Catalogue description Records of the British Library and the British Museum Library

Details of DH
Reference: DH
Title: Records of the British Library and the British Museum Library
Description:

Records of the British Library, including those inherited from the former British Museum Library.

Includes some records otherwise in ED 244.

Online descriptions of some individual records held at the British Library Corporate Archives can be viewed on Discovery, The National Archives' online catalogue, see Records of the British Library and the British Museum Library. Please contact the British Library for more information about collections they hold.

Date: 1826-1985
Related material:

Records of the Royal Commission on National Museums and Galleries, 1928-29, are in: T 105

For the website of the British Library, please see: PF 88

Held by: British Library Corporate Archives, not available at The National Archives
Legal status: Public Record(s)
Language: English
Creator:

British Library Corporate Archives, 1973-

British Museum Library, 1753-1973

Physical description: 69 series
Access conditions: No records held at The National Archives in this departmental code
Publication note:

A History of the British Museum Library, 1753-1973 by P R Harris. London: British Library, 1998

Administrative / biographical background:

The British Museum Library, which formed the largest single element in the newly constituted British Library in 1973, as its Reference Division, originated in the founding departments of the British Museum, brought together in the eighteenth century. By the 1970s it embraced the departments of Printed Books, Manuscripts, Oriental Manuscripts and Printed Books, the Science Reference Library and, under the auspices of the Department of Printed Books, the Newspaper Library at Colindale and the Official Publications Library, formerly State Paper Room.

In 1928 the Royal Commission on National Museums and Libraries chaired by Viscount d'Abernon reported on the serious overcrowding suffered by the library departments of the British Museum and recommended that their accommodation should be expanded as a matter of urgency. This proposal was not implemented, however, and the trustees of the British Museum did not favour the recommendation of the Kenyon Committee on Public Libraries in 1927 that the Central Library for Students should become a special department of the museum.

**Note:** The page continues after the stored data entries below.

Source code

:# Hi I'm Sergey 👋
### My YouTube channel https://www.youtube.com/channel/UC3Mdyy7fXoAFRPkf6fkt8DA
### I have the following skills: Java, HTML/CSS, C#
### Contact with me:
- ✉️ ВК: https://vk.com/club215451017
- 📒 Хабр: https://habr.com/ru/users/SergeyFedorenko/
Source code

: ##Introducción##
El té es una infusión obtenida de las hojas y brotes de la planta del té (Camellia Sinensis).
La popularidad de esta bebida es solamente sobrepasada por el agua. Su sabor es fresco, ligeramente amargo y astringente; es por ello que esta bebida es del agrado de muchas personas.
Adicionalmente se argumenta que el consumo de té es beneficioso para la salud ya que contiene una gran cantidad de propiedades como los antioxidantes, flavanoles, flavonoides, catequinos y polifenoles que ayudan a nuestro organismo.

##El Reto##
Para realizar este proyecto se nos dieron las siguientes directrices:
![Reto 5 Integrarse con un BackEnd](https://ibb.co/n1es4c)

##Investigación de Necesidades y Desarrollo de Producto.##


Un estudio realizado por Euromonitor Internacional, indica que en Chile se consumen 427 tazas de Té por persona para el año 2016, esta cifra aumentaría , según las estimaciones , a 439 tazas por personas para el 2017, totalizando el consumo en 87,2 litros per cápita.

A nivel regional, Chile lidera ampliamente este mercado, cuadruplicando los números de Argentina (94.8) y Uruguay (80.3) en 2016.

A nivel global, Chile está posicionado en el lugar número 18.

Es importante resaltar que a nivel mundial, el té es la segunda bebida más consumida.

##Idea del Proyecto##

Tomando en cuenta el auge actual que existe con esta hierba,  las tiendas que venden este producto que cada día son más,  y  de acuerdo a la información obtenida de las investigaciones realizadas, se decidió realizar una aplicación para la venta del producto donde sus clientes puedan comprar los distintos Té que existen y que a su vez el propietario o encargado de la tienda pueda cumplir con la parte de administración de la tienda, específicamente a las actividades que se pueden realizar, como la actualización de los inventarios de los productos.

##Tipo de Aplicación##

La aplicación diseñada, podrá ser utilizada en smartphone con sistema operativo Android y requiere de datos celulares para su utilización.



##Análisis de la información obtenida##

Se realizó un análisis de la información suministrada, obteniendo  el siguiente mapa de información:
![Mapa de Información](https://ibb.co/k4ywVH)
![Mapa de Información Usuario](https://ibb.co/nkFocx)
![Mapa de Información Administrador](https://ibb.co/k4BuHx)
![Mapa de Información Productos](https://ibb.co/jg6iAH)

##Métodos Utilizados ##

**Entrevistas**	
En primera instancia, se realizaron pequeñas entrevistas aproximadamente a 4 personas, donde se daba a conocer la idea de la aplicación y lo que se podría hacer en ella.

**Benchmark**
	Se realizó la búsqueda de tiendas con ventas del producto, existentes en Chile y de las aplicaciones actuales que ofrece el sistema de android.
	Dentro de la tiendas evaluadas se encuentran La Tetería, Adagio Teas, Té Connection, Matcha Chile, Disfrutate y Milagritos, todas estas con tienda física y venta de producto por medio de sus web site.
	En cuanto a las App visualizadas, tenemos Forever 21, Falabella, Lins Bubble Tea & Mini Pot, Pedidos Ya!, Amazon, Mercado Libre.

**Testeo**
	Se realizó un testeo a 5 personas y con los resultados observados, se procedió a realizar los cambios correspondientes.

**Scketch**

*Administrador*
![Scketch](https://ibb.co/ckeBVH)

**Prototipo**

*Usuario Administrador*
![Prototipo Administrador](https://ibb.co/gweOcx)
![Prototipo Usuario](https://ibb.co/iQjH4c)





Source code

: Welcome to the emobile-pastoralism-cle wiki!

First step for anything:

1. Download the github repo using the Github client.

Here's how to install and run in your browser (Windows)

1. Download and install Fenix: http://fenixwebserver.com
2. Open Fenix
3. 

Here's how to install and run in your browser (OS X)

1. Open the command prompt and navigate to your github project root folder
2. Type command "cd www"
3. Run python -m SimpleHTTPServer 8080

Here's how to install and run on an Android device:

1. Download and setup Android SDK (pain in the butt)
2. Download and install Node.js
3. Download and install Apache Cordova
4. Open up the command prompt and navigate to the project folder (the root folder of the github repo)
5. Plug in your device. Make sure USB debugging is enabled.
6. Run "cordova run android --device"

During the Second World War the main reading room of the British Museum and adjacent storage and the entire newspaper storage at Colindale were extensively damaged by bombing; and the accommodation lost was only gradually replaced over the next two decades, while only a partial replacement of destroyed books and newspapers was possible. The post-war County of London Development Plan designated a new site for a national library and in 1955, three years after a public enquiry on this proposal, the Minister of Housing approved it. In 1964 the government gave approval in principle to outline plans for building on a site in Bloomsbury, south of Great Russell Street, which had been drawn up by the architects Sir Leslie Martin and Colin St John Wilson.

Following the reversal in 1967 of the government's acceptance of the Bloomsbury site, a Committee on National Libraries was appointed under (Sir) Frederick Dainton. Its recommendations for the establishment of a national library separate from the British Museum, though modified by a white paper of 1971 (Cmnd.4572) were broadly those enacted in the British Library Act 1972. In July 1973 the British Library formally came into being, uniting the administration of the former British Museum Library with those of the former National Central Library, British National Bibliography Ltd and the National Lending Library for Science and Technology.

The former functions of the constituent parts of the British Library continued and developed after the formation of the library in July 1973. The library was divided into:

  • i) the Lending Division at Boston Spa, West Yorkshire; and (all based in London);
  • ii) Bibliographic Services Division;
  • iii) Reference Division;
  • iv) Research and Development Department (incorporating the former Office for Scientific and Technical Information);
  • v) Central Administration, which contains a press and public relations section in addition to dealing with matters of personnel, accommodation and legal services.
Since then it has taken over responsibility for the India Office Library and Records and the HMSO Binderies (in 1982) and the National Sound Archive (in 1983). It has also undergone structural changes which are not detailed here.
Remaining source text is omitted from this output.